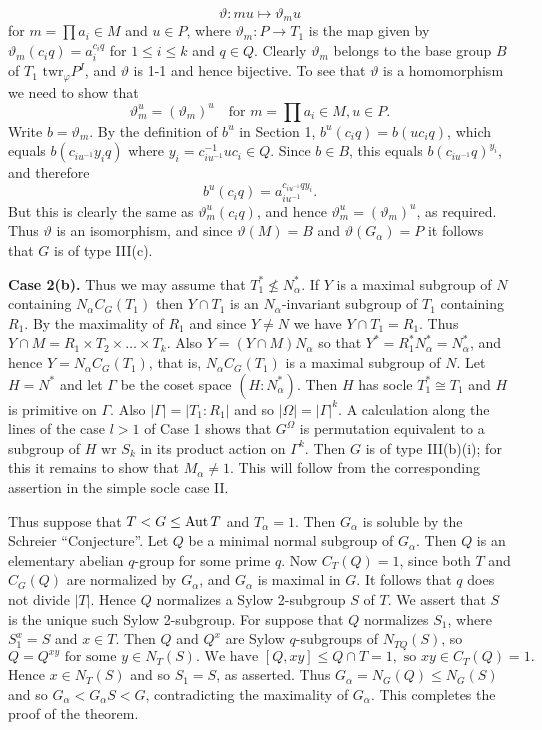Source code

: $$ \vartheta: mu \mapsto \vartheta_m u $$
for $m = \prod a_i \in M$ and $u \in P$, where $\vartheta_m: P \to T_1$ is the map given by $\vartheta_m(c_i q) = a_i^{c_i q}$ for $1 \le i \le k$ and $q \in Q$. Clearly $\vartheta_m$ belongs to the base group $B$ of $T_1 \text{ twr}_\varphi P^I$, and $\vartheta$ is 1-1 and hence bijective. To see that $\vartheta$ is a homomorphism we need to show that
$$ \vartheta_m^u = (\vartheta_m)^u \quad \text{for } m=\prod a_i \in M, u \in P. $$
Write $b = \vartheta_m$. By the definition of $b^u$ in Section 1, $b^u(c_i q) = b(uc_i q)$, which equals $b(c_{iu^{-1}} y_i q)$ where $y_i = c_{iu^{-1}}^{-1} uc_i \in Q$. Since $b \in B$, this equals $b(c_{iu^{-1}} q)^{y_i}$, and therefore
$$ b^u(c_i q) = a_{iu^{-1}}^{c_{iu^{-1}} q y_i}. $$
But this is clearly the same as $\vartheta_m^u(c_i q)$, and hence $\vartheta_m^u = (\vartheta_m)^u$, as required.
Thus $\vartheta$ is an isomorphism, and since $\vartheta(M) = B$ and $\vartheta(G_\alpha) = P$ it follows that $G$ is of type III(c).


\textbf{Case 2(b).} Thus we may assume that $T_1^* \not\le N_\alpha^*$. If $Y$ is a maximal subgroup of $N$ containing $N_\alpha C_G(T_1)$ then $Y \cap T_1$ is an $N_\alpha$-invariant subgroup of $T_1$ containing $R_1$. By the maximality of $R_1$ and since $Y \ne N$ we have $Y \cap T_1 = R_1$. Thus $Y \cap M = R_1 \times T_2 \times \dots \times T_k$. Also $Y = (Y \cap M)N_\alpha$ so that $Y^* = R_1^* N_\alpha^* = N_\alpha^*$, and hence $Y = N_\alpha C_G(T_1)$, that is, $N_\alpha C_G(T_1)$ is a maximal subgroup of $N$. Let $H=N^*$ and let $\Gamma$ be the coset space $(H:N_\alpha^*)$. Then $H$ has socle $T_1^* \cong T_1$ and $H$ is primitive on $\Gamma$. Also $|\Gamma| = |T_1:R_1|$ and so $|\Omega|=|\Gamma|^k$. A calculation along the lines of the case $l>1$ of Case 1 shows that $G^\Omega$ is permutation equivalent to a subgroup of $H \text{ wr } S_k$ in its product action on $\Gamma^k$. Then $G$ is of type III(b)(i); for this it remains to show that $M_\alpha \ne 1$. This will follow from the corresponding assertion in the simple socle case II.

Thus suppose that $T < G \le \operatorname{Aut} T$ and $T_\alpha = 1$. Then $G_\alpha$ is soluble by the Schreier ``Conjecture''. Let $Q$ be a minimal normal subgroup of $G_\alpha$. Then $Q$ is an elementary abelian $q$-group for some prime $q$. Now $C_T(Q)=1$, since both $T$ and $C_G(Q)$ are normalized by $G_\alpha$, and $G_\alpha$ is maximal in $G$. It follows that $q$ does not divide $|T|$. Hence $Q$ normalizes a Sylow 2-subgroup $S$ of $T$. We assert that $S$ is the unique such Sylow 2-subgroup. For suppose that $Q$ normalizes $S_1$, where $S_1^x=S$ and $x \in T$. Then $Q$ and $Q^x$ are Sylow $q$-subgroups of $N_{TQ}(S)$, so
$$Q=Q^{xy} \text{ for some } y \in N_T(S). \text{ We have } [Q,xy] \le Q \cap T = 1, \text{ so } xy \in C_T(Q)=1. $$
Hence $x \in N_T(S)$ and so $S_1=S$, as asserted. Thus $G_\alpha = N_G(Q) \le N_G(S)$ and so $G_\alpha < G_\alpha S < G$, contradicting the maximality of $G_\alpha$.
This completes the proof of the theorem.

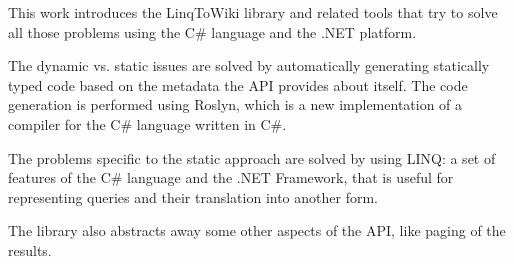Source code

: \medskip

This work introduces the LinqToWiki library and related tools that try to solve all those problems
using the C\# language and the .NET platform.

The dynamic vs. static issues are solved by automatically generating statically typed
code based on the metadata the API provides about itself.
The code generation is performed using Roslyn,
which is a new implementation of a compiler for the C\# language written in C\#.

The problems specific to the static approach are solved by using \ac{LINQ}:
a set of features of the C\# language and the .NET Framework,
that is useful for representing queries and their translation into another form.

The library also abstracts away some other aspects of the \ac{API}, like paging of the results.
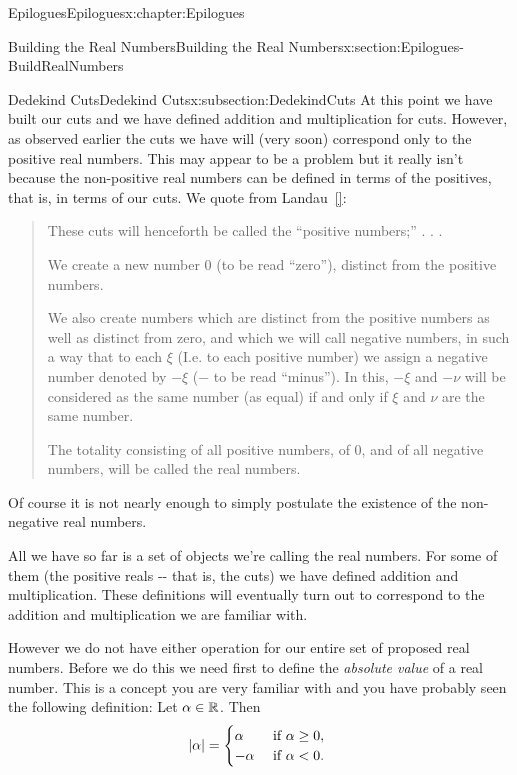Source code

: \begin{chapterptx}{Epilogues}{}{Epilogues}{}{}{x:chapter:Epilogues}
\begin{sectionptx}{Building the Real Numbers}{}{Building the Real Numbers}{}{}{x:section:Epilogues-BuildRealNumbers}
\begin{subsectionptx}{Dedekind Cuts}{}{Dedekind Cuts}{}{}{x:subsection:DedekindCuts}
			At this point we have built our cuts and we have defined addition and multiplication for cuts. However, as observed earlier the cuts we have will (very soon) correspond only to the positive real numbers. This may appear to be a problem but it really isn't because the non-positive real numbers can be defined in terms of the positives, that is, in terms of our cuts. We quote from Landau~\hyperlink{x:biblio:landau66__found_analy}{[{}]}:%
			\begin{quote}%
				These cuts will henceforth be called the ``positive numbers;''  .  .  .%
				\par
				We create a new number \(0\) (to be read ``zero''), distinct from the positive numbers.%
				\par
				We also create numbers which are distinct from the positive numbers as well as distinct from zero, and which we will call negative numbers, in such a way that to each \(\xi\) (I.e. to each positive number) we assign a negative number denoted by \(-\xi\) (\(-\) to be read ``minus''). In this, \(-\xi\) and \(-\nu\) will be considered as the same number (as equal) if and only if \(\xi\) and \(\nu\) are the same number.%
				\par
				The totality consisting of all positive numbers, of \(0\), and of all negative numbers, will be called the real numbers.%
			\end{quote}
			Of course it is not nearly enough to simply postulate the existence of the non-negative real numbers.%
			\par
			All we have so far is a set of objects we're calling the real numbers.  For some of them (the positive reals -{}-{} that is, the cuts) we have defined addition and multiplication. These definitions will eventually turn out to correspond to the addition and multiplication we are familiar with.%
			\par
			However we do not have either operation for our entire set of proposed real numbers. Before we do this we need first to define the \emph{absolute value} of a real number. This is a concept you are very familiar with and you have probably seen the following definition: Let \(\alpha\in\mathbb {R}\). Then%
			\begin{equation*}
				\left|\alpha\right| = \begin{cases}\alpha&  \text{ if \(\alpha\ge0,\) } \\ -\alpha&  \text{ if \(\alpha<0.\) } \end{cases}
			\end{equation*}

\end{subsectionptx}
\end{sectionptx}
\end{chapterptx}

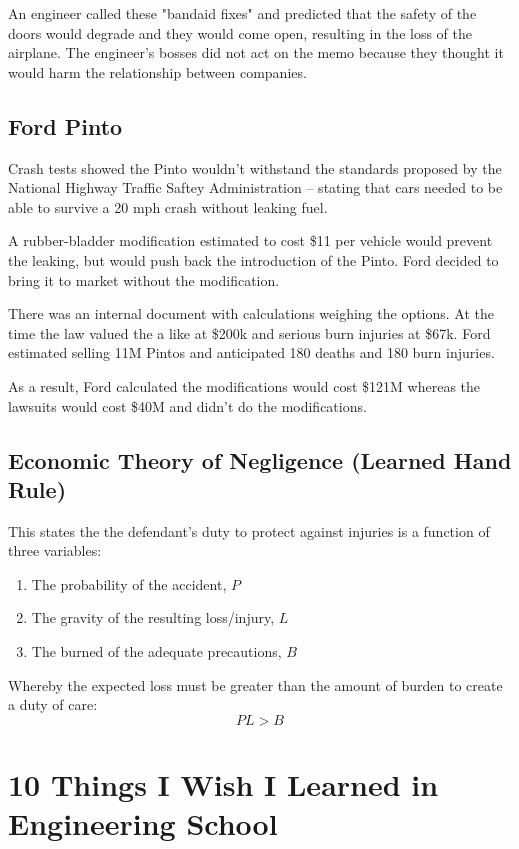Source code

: \documentclass{article}
\begin{document}
An engineer called these "bandaid fixes" and predicted that the safety of the doors would degrade and they would come open, resulting in the loss of the airplane. The engineer's bosses did not act on the memo because they thought it would harm the relationship between companies.

\subsection{Ford Pinto}

Crash tests showed the Pinto wouldn't withstand the standards proposed by the National Highway Traffic Saftey Administration -- stating that cars needed to be able to survive a 20 mph crash without leaking fuel.

A rubber-bladder modification estimated to cost \$11 per vehicle would prevent the leaking, but would push back the introduction of the Pinto. Ford decided to bring it to market without the modification.

There was an internal document with calculations weighing the options. At the time the law valued the a like at \$200k and serious burn injuries at \$67k. Ford estimated selling 11M Pintos and anticipated 180 deaths and 180 burn injuries. 

As a result, Ford calculated the modifications would cost \$121M whereas the lawsuits would cost \$40M and didn't do the modifications.

\subsection{Economic Theory of Negligence (Learned Hand Rule)}

This states the the defendant's duty to protect against injuries is a function of three variables: \begin{enumerate}
\item The probability of the accident, $P$
\item The gravity of the resulting loss/injury, $L$
\item The burned of the adequate precautions, $B$
\end{enumerate} Whereby the expected loss must be greater than the amount of burden to create a duty of care: $$PL > B$$ 

\section{10 Things I Wish I Learned in Engineering School}
\end{document}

● ● ● ●

◆ **Your instructions**:
Across the whole listing above, report each line that includes "Epilogues".

◆ **Answer box**:
: \begin{chapterptx}{Epilogues}{}{Epilogues}{}{}{x:chapter:Epilogues}
\begin{sectionptx}{Building the Real Numbers}{}{Building the Real Numbers}{}{}{x:section:Epilogues-BuildRealNumbers}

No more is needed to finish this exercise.